Christian Marriage Advice From Bailey
Bailey posted two videos with rules she and her husband follow in their marriage. The first video has gotten 2.5 million plays as of this writing. She included the hashtag #christianmarriage and began the video with text saying, “Rules my Husband and I have for our marriage that make people ANGRY.” Those rules are:
-No friends of the opposite sex
-No work [girlfriends]/ [boyfriends] or being alone with the opposite sex
-No texting the opposite sex without the other knowing
Rules from the second video include:
-No lusting after others (no following scandalous pages)
-Always put each other first (even over parents)
Comments have been turned off for both of the videos, but prior to that, responses reportedly ranged from people who agree with Bailey to people who believe her rules show that her marriage is characterized by distrust, insecurity, and a desire to control the other person.
In her follow-up video about boundaries in Christian marriage, Bailey responded to user @lindseymethner, who had asked, “So you and your husband lose out on potential great friendships because of trust issues?”
At the beginning of her response, Bailey appeared to imply that she was not generalizing this rule for all couples. “It’s not a lack of trust thing so much as it’s just a boundary of respect that we both feel is right for us,” she said.
But Bailey followed that comment by saying, “I feel like if you do personally feel like you do need those companionships specifically with the opposite sex that you cannot somehow get with your spouse or those of the same sex, that’s a problem.”
Bailey explained that she and her husband avoid making new friendships with the opposite sex, although they do maintain such friendships if they made them prior to getting married.
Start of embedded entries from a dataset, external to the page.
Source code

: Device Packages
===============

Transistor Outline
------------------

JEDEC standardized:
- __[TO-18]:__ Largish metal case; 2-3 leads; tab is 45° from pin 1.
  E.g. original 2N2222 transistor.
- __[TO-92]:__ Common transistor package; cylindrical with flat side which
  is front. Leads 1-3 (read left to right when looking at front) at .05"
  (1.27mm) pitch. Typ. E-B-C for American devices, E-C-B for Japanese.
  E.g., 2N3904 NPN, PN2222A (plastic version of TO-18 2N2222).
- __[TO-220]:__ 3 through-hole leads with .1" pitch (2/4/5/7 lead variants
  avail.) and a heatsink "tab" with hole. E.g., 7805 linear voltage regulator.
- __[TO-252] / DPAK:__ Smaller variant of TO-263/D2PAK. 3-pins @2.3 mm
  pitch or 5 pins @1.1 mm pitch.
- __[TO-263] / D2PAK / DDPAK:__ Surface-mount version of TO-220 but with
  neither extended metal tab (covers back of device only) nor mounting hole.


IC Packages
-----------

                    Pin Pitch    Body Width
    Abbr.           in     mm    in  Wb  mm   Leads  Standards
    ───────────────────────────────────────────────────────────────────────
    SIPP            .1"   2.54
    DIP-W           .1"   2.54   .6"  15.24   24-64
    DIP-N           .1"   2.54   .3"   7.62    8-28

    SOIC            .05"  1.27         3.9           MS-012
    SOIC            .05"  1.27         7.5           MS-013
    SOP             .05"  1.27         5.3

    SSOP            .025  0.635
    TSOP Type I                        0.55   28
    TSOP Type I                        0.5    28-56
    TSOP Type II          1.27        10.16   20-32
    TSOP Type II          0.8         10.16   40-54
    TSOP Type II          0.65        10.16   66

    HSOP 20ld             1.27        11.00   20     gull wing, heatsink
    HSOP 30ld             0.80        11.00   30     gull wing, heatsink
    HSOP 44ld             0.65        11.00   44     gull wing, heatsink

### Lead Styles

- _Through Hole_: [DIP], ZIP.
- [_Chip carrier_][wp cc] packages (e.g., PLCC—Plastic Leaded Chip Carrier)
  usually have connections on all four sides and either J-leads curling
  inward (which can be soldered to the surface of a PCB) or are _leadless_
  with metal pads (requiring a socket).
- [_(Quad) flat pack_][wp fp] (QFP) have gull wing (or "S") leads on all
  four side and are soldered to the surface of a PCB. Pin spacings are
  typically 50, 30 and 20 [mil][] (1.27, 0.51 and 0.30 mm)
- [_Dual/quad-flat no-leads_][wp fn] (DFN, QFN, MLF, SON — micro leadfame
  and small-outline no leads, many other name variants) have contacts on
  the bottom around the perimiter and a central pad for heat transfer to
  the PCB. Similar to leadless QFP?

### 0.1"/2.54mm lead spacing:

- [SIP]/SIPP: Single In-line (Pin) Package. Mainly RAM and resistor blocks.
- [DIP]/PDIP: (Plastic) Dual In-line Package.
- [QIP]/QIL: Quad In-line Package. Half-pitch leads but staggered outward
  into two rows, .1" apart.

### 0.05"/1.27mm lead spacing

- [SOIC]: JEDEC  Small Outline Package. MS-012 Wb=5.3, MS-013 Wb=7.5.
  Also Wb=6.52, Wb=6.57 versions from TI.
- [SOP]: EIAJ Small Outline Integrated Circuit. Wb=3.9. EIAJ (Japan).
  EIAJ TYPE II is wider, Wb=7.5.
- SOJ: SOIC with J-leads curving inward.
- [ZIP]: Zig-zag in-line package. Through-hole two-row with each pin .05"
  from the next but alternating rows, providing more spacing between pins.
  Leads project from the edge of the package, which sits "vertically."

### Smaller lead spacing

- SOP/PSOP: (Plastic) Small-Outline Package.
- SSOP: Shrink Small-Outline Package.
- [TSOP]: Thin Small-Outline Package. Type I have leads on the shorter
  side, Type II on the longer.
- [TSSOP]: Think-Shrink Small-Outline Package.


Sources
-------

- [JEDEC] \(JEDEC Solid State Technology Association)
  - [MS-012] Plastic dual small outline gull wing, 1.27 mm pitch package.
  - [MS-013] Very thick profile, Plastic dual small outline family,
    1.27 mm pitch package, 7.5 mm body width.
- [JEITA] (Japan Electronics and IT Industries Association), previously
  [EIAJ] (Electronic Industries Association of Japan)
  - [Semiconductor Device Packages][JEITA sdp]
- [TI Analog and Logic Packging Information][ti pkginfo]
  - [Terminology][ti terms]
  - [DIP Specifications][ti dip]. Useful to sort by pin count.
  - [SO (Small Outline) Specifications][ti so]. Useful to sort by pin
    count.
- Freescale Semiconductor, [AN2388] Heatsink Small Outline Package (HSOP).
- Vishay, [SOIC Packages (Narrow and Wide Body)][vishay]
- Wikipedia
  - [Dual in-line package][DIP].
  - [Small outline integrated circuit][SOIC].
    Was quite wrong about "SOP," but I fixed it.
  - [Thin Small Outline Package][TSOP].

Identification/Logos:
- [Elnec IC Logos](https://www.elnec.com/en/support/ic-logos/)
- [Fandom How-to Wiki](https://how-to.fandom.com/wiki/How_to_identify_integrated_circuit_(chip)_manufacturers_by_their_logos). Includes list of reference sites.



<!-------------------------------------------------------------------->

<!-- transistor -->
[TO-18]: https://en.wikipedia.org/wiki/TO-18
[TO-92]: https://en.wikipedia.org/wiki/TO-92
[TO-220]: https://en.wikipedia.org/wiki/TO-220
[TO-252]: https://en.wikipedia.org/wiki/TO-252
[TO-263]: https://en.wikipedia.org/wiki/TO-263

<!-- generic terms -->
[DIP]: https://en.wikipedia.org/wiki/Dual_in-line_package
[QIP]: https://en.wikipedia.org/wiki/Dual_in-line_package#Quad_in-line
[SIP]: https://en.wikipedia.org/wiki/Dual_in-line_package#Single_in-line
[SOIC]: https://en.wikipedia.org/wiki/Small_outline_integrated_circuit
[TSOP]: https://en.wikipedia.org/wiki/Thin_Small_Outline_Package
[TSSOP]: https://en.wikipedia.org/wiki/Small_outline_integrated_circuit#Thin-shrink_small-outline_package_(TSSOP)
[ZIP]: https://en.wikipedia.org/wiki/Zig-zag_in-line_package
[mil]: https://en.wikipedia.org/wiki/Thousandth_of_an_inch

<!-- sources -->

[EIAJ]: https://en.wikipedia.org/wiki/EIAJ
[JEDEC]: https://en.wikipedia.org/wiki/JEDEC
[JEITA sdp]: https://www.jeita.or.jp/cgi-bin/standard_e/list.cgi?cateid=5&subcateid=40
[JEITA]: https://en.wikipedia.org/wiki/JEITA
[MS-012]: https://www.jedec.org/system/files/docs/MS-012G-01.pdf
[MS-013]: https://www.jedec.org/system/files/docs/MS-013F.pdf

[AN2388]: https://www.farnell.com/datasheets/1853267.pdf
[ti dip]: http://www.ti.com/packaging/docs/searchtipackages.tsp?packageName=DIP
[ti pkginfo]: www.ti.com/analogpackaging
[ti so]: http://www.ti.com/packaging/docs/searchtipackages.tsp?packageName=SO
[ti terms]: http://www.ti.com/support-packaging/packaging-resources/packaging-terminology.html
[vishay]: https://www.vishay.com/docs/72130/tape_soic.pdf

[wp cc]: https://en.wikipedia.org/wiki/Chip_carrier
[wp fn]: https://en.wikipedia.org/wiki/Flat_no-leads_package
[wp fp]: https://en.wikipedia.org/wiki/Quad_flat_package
If either Bailey or her husband were to meet with a friend of the opposite sex in person, the two would meet with that friend as a couple. If Bailey were to text a male friend, she would let her husband know that she had done so, and vice versa.
The rules not to have work boyfriends or girlfriends and not to be alone with the opposite sex are the “bare minimum,” said Bailey. “If it sounds like prison to not respect your spouse like that…that’s a red flag.” In the caption for the video, she wrote, “At the end of the day, I don’t expect non-Christians to understand Christian marriages.”
However, even among Christians, there are different opinions regarding how to handle opposite-sex relationships, and what is beneficial for one couple might not be for another. It is worth noting as well that a common critique of the purity culture movement is that it sexualized relationships, making it difficult for men and women to have healthy friendships with one another.